Chapter 2. Nowadays...
Ruth
I could not believe my eyes, Risto and I remembered Lauri as a child, and we never thought that he had already become a young man, it is as if our memories had frozen with him at that moment. When we remembered our childhood, Lauri always came to our mind, when we talked about our current life, Lauri was no longer there. It was as if he had been part of a dream from which we woke up, and he had disappeared.
The truth is that, after a year, we didn't think we would see him again, and if we ever thought of seeing him again, we didn't imagine him as our age, but as that vulnerable child we knew. So, seeing him standing there in front of me, all I could think about was calling Risto, so he could tell me if what I was seeing was real or not.
-Hey, -Lauri finally said as he approached me, and all I could think of was about blocking my cell phone.
-Hey... -I said surprised.
-You're Ruth, aren't you?
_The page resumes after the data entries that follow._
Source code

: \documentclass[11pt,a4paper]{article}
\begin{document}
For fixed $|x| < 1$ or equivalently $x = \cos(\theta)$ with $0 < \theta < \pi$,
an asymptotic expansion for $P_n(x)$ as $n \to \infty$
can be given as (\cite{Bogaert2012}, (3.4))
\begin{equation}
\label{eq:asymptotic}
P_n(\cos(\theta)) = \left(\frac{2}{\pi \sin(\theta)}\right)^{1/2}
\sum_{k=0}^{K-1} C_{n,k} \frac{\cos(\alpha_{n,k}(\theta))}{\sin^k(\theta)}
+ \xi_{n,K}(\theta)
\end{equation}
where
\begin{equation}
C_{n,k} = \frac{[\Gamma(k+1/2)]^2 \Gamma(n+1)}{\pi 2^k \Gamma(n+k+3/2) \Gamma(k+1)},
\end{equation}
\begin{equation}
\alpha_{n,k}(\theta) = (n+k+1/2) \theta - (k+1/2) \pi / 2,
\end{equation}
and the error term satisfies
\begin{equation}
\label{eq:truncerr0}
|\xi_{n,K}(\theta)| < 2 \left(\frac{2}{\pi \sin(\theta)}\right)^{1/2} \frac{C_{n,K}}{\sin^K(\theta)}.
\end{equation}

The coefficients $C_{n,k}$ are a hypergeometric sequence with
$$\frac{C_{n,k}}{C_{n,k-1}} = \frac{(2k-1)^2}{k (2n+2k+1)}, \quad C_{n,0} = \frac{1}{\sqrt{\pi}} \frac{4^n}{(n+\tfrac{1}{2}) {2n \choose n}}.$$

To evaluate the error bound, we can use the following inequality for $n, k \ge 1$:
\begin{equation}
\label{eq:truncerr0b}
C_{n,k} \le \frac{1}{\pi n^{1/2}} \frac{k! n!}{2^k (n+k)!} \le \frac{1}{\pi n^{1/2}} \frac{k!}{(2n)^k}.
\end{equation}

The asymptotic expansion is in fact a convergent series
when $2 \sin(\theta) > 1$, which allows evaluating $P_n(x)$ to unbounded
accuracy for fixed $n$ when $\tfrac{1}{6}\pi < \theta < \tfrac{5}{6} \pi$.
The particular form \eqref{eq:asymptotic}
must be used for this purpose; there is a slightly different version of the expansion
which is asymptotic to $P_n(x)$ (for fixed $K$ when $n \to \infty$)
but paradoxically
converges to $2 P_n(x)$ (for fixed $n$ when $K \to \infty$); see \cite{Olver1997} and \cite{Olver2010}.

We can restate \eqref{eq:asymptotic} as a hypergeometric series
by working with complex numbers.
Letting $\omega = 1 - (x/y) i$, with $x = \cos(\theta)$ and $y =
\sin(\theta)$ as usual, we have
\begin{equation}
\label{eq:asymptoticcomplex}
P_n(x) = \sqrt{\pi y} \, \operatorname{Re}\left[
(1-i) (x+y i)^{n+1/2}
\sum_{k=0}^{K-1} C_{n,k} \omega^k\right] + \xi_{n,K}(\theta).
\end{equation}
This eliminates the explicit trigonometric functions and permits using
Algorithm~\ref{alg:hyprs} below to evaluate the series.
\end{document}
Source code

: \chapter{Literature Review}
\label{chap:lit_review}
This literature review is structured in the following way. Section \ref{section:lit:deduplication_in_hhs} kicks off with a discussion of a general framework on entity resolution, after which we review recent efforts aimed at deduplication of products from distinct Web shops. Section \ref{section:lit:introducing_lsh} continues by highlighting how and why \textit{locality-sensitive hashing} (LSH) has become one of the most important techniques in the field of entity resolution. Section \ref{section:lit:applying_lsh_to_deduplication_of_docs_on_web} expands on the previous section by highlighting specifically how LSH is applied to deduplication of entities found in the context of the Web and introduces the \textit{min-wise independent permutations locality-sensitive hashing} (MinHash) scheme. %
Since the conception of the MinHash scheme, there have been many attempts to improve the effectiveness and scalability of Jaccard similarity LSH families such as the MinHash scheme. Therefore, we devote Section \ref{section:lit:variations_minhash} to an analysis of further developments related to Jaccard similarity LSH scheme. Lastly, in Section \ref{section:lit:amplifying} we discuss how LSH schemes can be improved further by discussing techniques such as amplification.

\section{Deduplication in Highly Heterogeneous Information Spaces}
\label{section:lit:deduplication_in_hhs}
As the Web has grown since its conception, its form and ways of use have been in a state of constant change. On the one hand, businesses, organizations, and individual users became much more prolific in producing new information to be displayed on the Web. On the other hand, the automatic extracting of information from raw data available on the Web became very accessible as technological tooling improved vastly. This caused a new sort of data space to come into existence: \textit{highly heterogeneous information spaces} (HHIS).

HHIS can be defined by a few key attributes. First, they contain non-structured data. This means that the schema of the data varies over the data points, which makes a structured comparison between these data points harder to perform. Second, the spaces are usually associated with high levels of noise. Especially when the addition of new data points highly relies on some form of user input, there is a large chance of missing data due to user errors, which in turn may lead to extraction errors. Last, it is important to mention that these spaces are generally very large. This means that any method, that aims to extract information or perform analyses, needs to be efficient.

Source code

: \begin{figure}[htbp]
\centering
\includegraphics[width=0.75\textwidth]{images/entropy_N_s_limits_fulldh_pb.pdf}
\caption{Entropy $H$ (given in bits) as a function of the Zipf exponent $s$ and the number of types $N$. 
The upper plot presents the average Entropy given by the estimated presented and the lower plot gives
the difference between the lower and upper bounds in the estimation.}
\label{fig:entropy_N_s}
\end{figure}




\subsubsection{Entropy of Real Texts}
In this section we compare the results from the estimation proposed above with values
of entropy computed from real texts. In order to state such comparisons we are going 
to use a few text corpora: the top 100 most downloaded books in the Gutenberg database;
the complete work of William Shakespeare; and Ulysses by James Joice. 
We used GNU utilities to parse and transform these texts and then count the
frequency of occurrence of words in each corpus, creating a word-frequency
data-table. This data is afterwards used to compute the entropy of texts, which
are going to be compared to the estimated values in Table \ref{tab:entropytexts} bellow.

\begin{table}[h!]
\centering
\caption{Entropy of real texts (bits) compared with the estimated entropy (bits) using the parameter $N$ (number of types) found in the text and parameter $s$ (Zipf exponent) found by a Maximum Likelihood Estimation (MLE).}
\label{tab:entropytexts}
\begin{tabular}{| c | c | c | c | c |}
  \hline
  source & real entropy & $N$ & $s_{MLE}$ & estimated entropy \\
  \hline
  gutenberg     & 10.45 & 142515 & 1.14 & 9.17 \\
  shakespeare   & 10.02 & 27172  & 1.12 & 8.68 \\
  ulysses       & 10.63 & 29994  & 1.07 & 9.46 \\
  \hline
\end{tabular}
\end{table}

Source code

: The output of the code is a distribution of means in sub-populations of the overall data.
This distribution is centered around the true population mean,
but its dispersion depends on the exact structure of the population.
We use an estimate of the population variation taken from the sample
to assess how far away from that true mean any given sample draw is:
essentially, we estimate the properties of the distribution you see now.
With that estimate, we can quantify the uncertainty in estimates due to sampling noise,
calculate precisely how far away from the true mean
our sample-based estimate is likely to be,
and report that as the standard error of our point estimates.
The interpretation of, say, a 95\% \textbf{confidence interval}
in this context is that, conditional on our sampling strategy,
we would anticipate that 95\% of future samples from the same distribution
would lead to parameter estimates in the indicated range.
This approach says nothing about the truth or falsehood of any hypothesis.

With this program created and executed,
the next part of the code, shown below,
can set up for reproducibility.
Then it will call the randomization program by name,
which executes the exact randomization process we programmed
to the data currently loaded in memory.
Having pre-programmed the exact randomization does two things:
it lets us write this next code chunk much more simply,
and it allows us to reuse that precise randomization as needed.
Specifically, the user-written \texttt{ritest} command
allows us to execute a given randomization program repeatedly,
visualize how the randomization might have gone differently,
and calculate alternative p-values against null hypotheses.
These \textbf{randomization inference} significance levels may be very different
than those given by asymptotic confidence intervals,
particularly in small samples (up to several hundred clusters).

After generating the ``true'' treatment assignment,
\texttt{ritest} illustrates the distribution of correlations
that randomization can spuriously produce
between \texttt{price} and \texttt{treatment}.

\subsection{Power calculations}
I'd never forget your hair... -he said, clutching his bangs with his long hands.
-Yeah. What? Yeah, I'm Ruth...
-You know? The times I thought about you... I imagined you even as a child -He said to himself, looking incredulous and surprised.
I could tell by then, that it was as if time had stopped for us the moment Lauri left, and as if when we met again, we met again as children who do not understand that their respective friends have grown up.
-It's funny, because I was hoping you'd still be a boy, too... and it turns out you're quite a man.
-And Risto? Does he still live here?
-Yes, in fact, I was just about to send him a message, to come and tell me if you were some kind of hallucination or were real.
-So, you're on drugs? I mean, okay, the truth is, when it comes to drugs, I prefer alcohol.
Everybody in Finland seems to love alcohol, many young people of our age mainly have that problem, people tend to get depressed here and some people look for alcohol as an outlet, or at least that's the excuse given by the specialists. I think that people look for alcohol and tobacco to feel a little warm, here it seems that the snow never ends.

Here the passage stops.